I've just come back from holiday in Kos. One of the modern challenges of going away is figuring out how to hang up a pair of trousers in the hotel wardrobe. This apparently simple task has become more complicated because of the replacement of old-fashioned hook hangers with two-part security hangers. The hook hangers could be easily removed from the rail in order to facilitate the hanging of clothes. With the new hangers we have to disengage the frame from the closed loop. In this hotel the connection was a ball-and-socket arrangement which required a technique like that required by those buzzing wire steady-hand games at school fairs
. The equivalent of the dreaded buzz is your trousers slipping off the frame and falling in a heap on the wardrobe floor. It is particularly difficult in a crammed wardrobe (my wife is a firm believer in "way too many" being better than "too few" when it comes to packing holiday clothes).
As a hotel guest, my user requirements for a clothes hanger are:
- hanging my trousers;
- simple to use.
However, guests are not the only stakeholders. The hotel owners also have a set of requirements:
- allow guests to hang their trousers;
- discourage guests from taking hangers home.

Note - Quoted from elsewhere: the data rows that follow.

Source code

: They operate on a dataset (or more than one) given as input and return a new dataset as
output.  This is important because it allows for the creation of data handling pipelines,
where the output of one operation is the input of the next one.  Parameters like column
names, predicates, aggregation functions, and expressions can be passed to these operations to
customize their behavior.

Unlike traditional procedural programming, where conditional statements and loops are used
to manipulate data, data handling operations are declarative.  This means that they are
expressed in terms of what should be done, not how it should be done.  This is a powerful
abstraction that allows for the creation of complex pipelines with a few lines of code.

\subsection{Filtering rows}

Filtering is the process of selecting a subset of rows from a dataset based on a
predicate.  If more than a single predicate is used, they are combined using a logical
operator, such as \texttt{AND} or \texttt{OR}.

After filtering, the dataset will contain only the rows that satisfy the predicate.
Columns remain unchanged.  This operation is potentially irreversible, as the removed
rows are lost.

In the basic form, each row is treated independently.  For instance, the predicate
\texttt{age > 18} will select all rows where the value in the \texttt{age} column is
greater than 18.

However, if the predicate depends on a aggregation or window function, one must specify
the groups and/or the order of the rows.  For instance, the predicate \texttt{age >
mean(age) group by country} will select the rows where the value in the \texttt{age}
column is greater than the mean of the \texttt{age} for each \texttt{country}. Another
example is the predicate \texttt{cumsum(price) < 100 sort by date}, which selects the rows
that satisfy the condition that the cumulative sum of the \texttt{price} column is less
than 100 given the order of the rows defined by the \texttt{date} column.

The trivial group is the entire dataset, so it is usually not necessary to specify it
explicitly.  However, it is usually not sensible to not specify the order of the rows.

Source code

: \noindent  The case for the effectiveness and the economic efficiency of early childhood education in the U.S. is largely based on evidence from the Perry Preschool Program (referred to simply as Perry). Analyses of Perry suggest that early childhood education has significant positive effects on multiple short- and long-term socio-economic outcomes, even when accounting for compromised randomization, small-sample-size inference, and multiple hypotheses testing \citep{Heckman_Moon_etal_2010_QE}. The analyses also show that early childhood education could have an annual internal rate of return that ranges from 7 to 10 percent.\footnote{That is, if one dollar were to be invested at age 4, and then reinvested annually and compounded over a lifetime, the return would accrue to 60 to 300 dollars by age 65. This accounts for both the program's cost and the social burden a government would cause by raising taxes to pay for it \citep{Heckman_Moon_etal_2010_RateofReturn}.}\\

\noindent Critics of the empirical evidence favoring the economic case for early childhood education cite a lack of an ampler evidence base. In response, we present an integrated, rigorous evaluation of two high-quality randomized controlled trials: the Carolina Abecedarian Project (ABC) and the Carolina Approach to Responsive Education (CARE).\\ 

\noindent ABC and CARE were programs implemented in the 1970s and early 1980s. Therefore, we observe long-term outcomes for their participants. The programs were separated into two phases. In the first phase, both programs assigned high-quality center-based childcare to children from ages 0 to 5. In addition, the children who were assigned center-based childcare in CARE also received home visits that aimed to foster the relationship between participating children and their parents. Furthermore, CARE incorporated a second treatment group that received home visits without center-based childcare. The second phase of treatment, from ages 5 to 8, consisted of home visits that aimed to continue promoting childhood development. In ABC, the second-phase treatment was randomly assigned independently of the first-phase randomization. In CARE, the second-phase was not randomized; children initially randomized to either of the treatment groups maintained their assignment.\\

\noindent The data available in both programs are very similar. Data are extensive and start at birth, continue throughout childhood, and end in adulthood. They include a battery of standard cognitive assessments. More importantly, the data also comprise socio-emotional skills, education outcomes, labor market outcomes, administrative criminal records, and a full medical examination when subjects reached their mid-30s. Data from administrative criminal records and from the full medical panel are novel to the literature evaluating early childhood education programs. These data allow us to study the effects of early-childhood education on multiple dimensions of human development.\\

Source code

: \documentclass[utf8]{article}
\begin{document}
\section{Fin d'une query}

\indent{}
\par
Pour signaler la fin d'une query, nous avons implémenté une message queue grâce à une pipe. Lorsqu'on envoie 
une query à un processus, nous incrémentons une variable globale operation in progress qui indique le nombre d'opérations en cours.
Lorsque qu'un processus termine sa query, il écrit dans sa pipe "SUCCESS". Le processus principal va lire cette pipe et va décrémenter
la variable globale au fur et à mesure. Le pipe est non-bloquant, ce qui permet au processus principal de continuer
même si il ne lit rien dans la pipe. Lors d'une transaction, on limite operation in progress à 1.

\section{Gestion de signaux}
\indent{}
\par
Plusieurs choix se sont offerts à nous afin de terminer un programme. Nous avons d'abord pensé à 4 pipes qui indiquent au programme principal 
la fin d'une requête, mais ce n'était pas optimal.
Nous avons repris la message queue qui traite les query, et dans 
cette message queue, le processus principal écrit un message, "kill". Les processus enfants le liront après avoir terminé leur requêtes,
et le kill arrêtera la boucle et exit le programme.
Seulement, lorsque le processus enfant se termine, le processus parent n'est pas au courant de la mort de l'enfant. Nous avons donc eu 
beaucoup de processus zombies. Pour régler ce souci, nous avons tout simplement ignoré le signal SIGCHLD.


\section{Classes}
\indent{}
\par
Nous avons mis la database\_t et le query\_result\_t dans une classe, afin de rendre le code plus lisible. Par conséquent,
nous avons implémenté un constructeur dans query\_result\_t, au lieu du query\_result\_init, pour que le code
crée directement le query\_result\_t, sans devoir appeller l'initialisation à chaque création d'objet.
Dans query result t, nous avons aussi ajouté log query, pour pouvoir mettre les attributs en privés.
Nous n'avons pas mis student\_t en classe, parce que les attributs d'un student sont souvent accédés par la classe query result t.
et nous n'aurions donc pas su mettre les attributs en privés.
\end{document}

Clearly the first requirements on both stakeholders' lists are in alignment. But whilst the hook hanger satisfies the guest's second requirement it doesn't satisfy the owner's second requirement. Whereas the closed loop hanger meets the owner's second requirement but fails to meet the guest's. In situations like this, when two requirements clash it is usual for the customer's requirement - the bill payer - to trump the user's requirement.
And that's why almost universally hotels now have security hangers in their wardrobes. At least in this situation the user's top requirement - hanging my trousers - has been implemented in a convenient fashion. The hotel could just have provided a wardrobe rail and told us to bring our own clothes hangers (i.e. as a self-service application).